Two recent art books shed light on the provenance—history of ownership and exhibition—of many important artworks of the late 19th and 20th centuries, including some that are held by the Albright-Knox Art Gallery.

One of the most enjoyable publications of the year is The Home of the Surrealists (Frances Lincoln, 2008) by Anthony Penrose. Penrose is the son of important American-born photographer Lee Miller and British artist Roland Penrose. Penrose has crafted a thoroughly entertaining, beautifully illustrated record of his parent’s lives.

Miller, a former fashion model born in upstate New York, traveled to Paris in the late 1920s and became muse to avant-garde photographer Man Ray. She married the somewhat historically overlooked British painter Roland Penrose, who later gained recognition as an author and supporter of modern art.

Penrose’s account of growing up in Sussex, England provides a first-hand view as the family hosted some of the most important artists of the day.

For such a quick and succinct read, there is a remarkable amount of detail and insight provided. The photographs, many especially shot for the book, also put the reader right inside the family home.
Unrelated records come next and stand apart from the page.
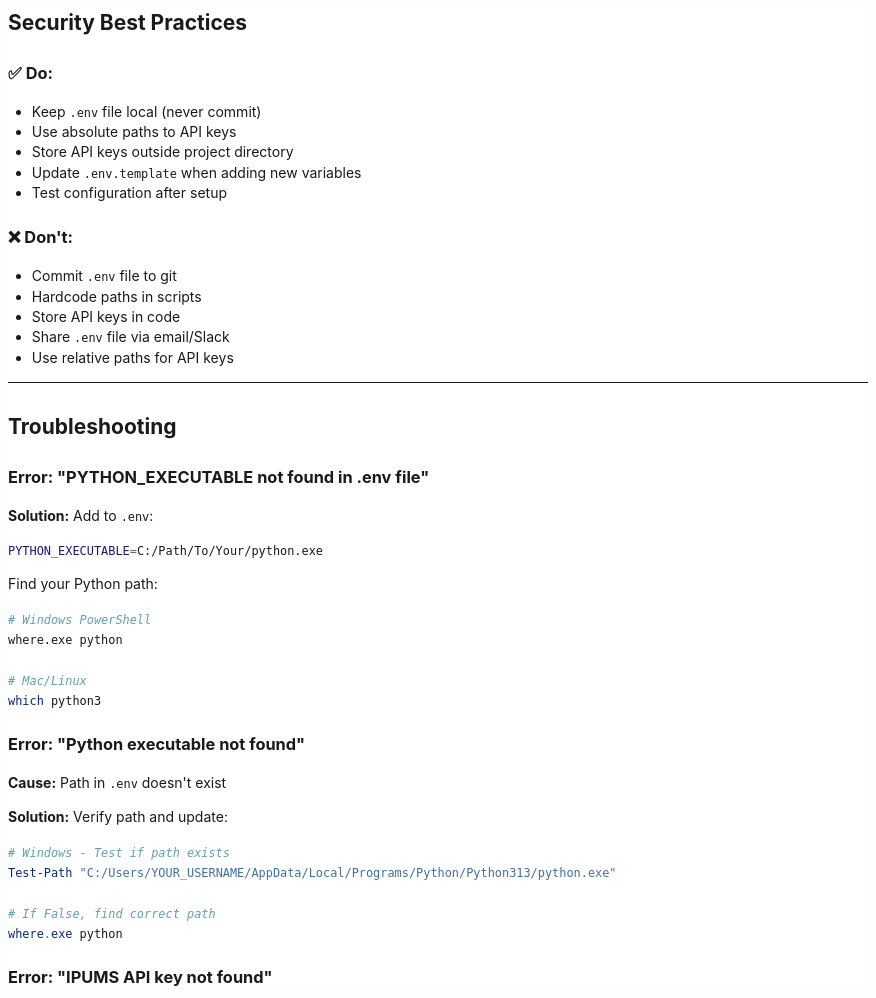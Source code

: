
## Security Best Practices

### ✅ Do:
- Keep `.env` file local (never commit)
- Use absolute paths to API keys
- Store API keys outside project directory
- Update `.env.template` when adding new variables
- Test configuration after setup

### ❌ Don't:
- Commit `.env` file to git
- Hardcode paths in scripts
- Store API keys in code
- Share `.env` file via email/Slack
- Use relative paths for API keys

---

## Troubleshooting

### Error: "PYTHON_EXECUTABLE not found in .env file"

**Solution:** Add to `.env`:
```bash
PYTHON_EXECUTABLE=C:/Path/To/Your/python.exe
```

Find your Python path:
```bash
# Windows PowerShell
where.exe python

# Mac/Linux
which python3
```

### Error: "Python executable not found"

**Cause:** Path in `.env` doesn't exist

**Solution:** Verify path and update:
```powershell
# Windows - Test if path exists
Test-Path "C:/Users/YOUR_USERNAME/AppData/Local/Programs/Python/Python313/python.exe"

# If False, find correct path
where.exe python
```

### Error: "IPUMS API key not found"
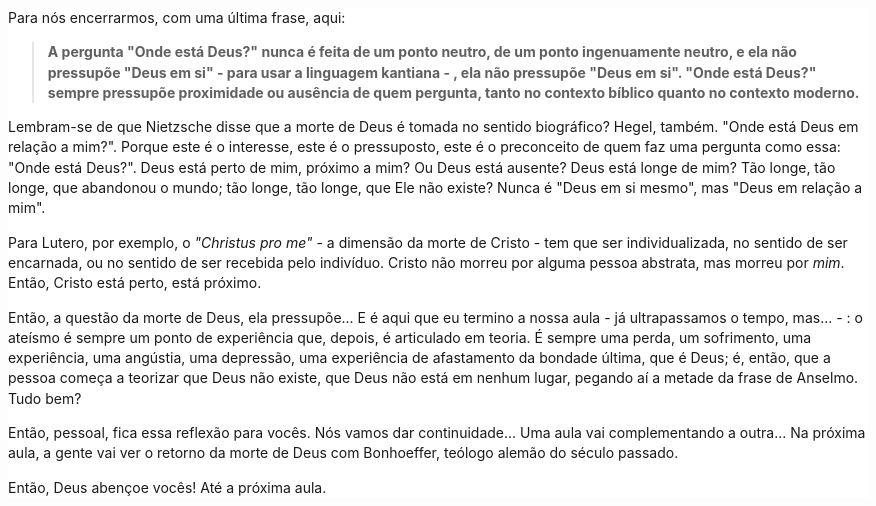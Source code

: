 Para nós encerrarmos, com uma última frase, aqui:

> **A pergunta "Onde está Deus?" nunca é feita de um ponto neutro, de um ponto ingenuamente neutro, e ela não pressupõe "Deus em si" -  para usar a linguagem kantiana - , ela não pressupõe "Deus em si". "Onde está Deus?" sempre pressupõe proximidade ou ausência de quem pergunta, tanto no contexto bíblico quanto no contexto moderno.**

Lembram-se de que Nietzsche disse que a morte de Deus é tomada no sentido biográfico? Hegel, também. "Onde está Deus em relação a mim?". Porque este é o interesse, este é o pressuposto, este é o preconceito de quem faz uma pergunta como essa: "Onde está Deus?". Deus está perto de mim, próximo a mim? Ou Deus está ausente? Deus está longe de mim? Tão longe, tão longe, que abandonou o mundo; tão longe, tão longe, que Ele não existe? Nunca é "Deus em si mesmo", mas "Deus em relação a mim".

Para Lutero, por exemplo, o _"Christus pro me"_ - a dimensão da morte de Cristo -  tem que ser individualizada, no sentido de ser encarnada, ou no sentido de ser recebida pelo indivíduo. Cristo não morreu por alguma pessoa abstrata, mas morreu por _mim_. Então, Cristo está perto, está próximo.

Então, a questão da morte de Deus, ela pressupõe... E é aqui que eu termino a nossa aula -  já ultrapassamos o tempo, mas... - : o ateísmo é sempre um ponto de experiência que, depois, é articulado em teoria. É sempre uma perda, um sofrimento, uma experiência, uma angústia, uma depressão, uma experiência de afastamento da bondade última, que é Deus; é, então, que a pessoa começa a teorizar que Deus não existe, que Deus não está em nenhum lugar, pegando aí a metade da frase de Anselmo. Tudo bem?

Então, pessoal, fica essa reflexão para vocês.  Nós vamos dar continuidade... Uma aula vai complementando a outra... Na próxima aula, a gente vai ver o retorno da morte de Deus com Bonhoeffer, teólogo alemão do século passado. 

Então, Deus abençoe vocês! Até a próxima aula.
These images appear alongside several historically important photos, including some of Miller’s notable Second World War works.

The real “Where’s Waldo?” moment for local readers comes in spotting Joan Miro’s painting Carnival of Harlequin in situ in a photograph from the 1936 London International Surrealist Exhibition. One of the artist’s most important works, it now resides in the permanent collection of the Albright-Knox.
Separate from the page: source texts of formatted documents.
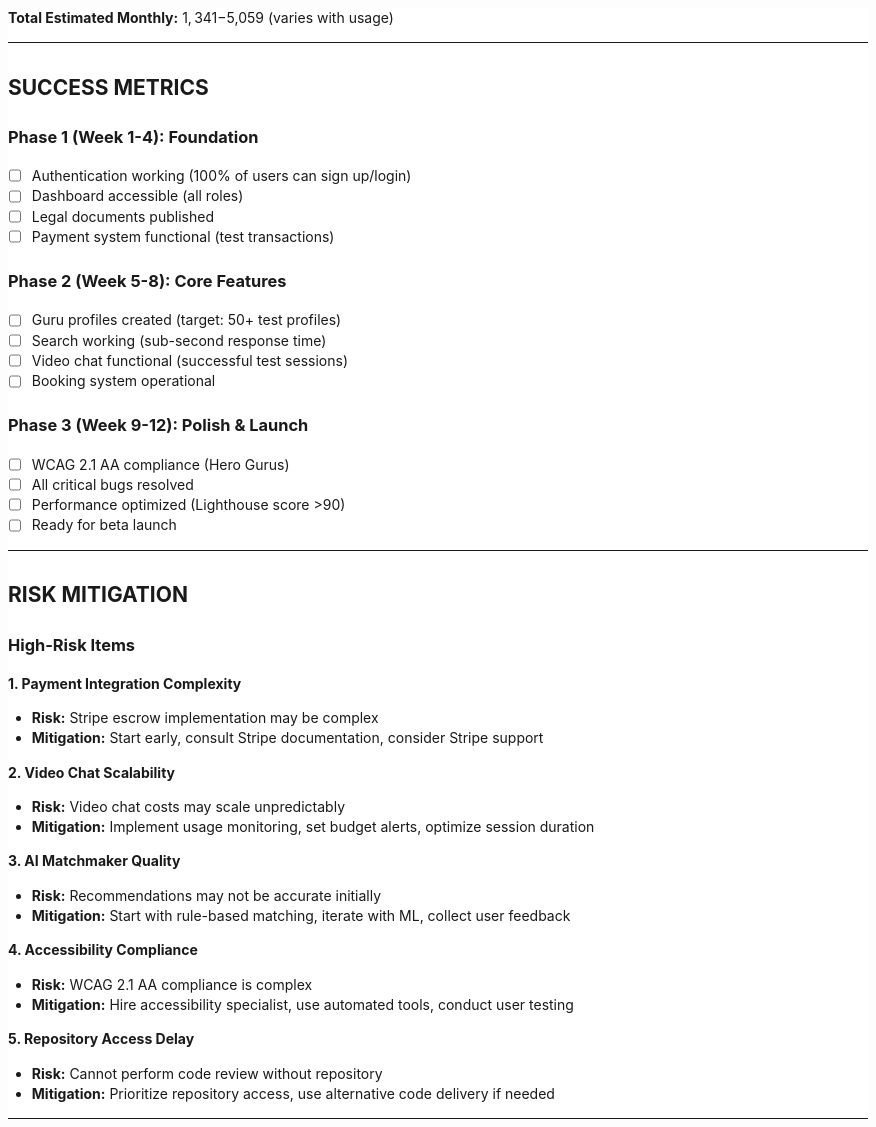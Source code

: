**Total Estimated Monthly:** $1,341-$5,059 (varies with usage)

---

## SUCCESS METRICS

### Phase 1 (Week 1-4): Foundation
- [ ] Authentication working (100% of users can sign up/login)
- [ ] Dashboard accessible (all roles)
- [ ] Legal documents published
- [ ] Payment system functional (test transactions)

### Phase 2 (Week 5-8): Core Features
- [ ] Guru profiles created (target: 50+ test profiles)
- [ ] Search working (sub-second response time)
- [ ] Video chat functional (successful test sessions)
- [ ] Booking system operational

### Phase 3 (Week 9-12): Polish & Launch
- [ ] WCAG 2.1 AA compliance (Hero Gurus)
- [ ] All critical bugs resolved
- [ ] Performance optimized (Lighthouse score >90)
- [ ] Ready for beta launch

---

## RISK MITIGATION

### High-Risk Items

**1. Payment Integration Complexity**
- **Risk:** Stripe escrow implementation may be complex
- **Mitigation:** Start early, consult Stripe documentation, consider Stripe support

**2. Video Chat Scalability**
- **Risk:** Video chat costs may scale unpredictably
- **Mitigation:** Implement usage monitoring, set budget alerts, optimize session duration

**3. AI Matchmaker Quality**
- **Risk:** Recommendations may not be accurate initially
- **Mitigation:** Start with rule-based matching, iterate with ML, collect user feedback

**4. Accessibility Compliance**
- **Risk:** WCAG 2.1 AA compliance is complex
- **Mitigation:** Hire accessibility specialist, use automated tools, conduct user testing

**5. Repository Access Delay**
- **Risk:** Cannot perform code review without repository
- **Mitigation:** Prioritize repository access, use alternative code delivery if needed

---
Salon to Biennial: Exhibitions That Made Art History (Phaidon, 2008) provides a comprehensive documentation of what are widely considered the most groundbreaking group-art exhibits in modern history.

And another Albright-owned work, Paul Gauguin’s Spirit of the Dead Watching, appears in the book; the painting was shown in the important 1910 London exhibit “Manet and the Post-Impressionists.”

The book is a monumental achievement. Each section contains rare and never-before-published archival photos, original catalog excerpts, and reviews. The book covers all the essential art “isms” and the landmark shows that empowered those movements.

This encyclopedic reference begins with the decisive “Salon des Refusés” of Paris in 1863, an exhibition that set the political stage for the artist-organized Impressionist exhibitions that followed. The celebrated “Armory Show” of 1913 and Hitler’s notorious “Degenerate Art” exhibition of 1937 are also highlighted.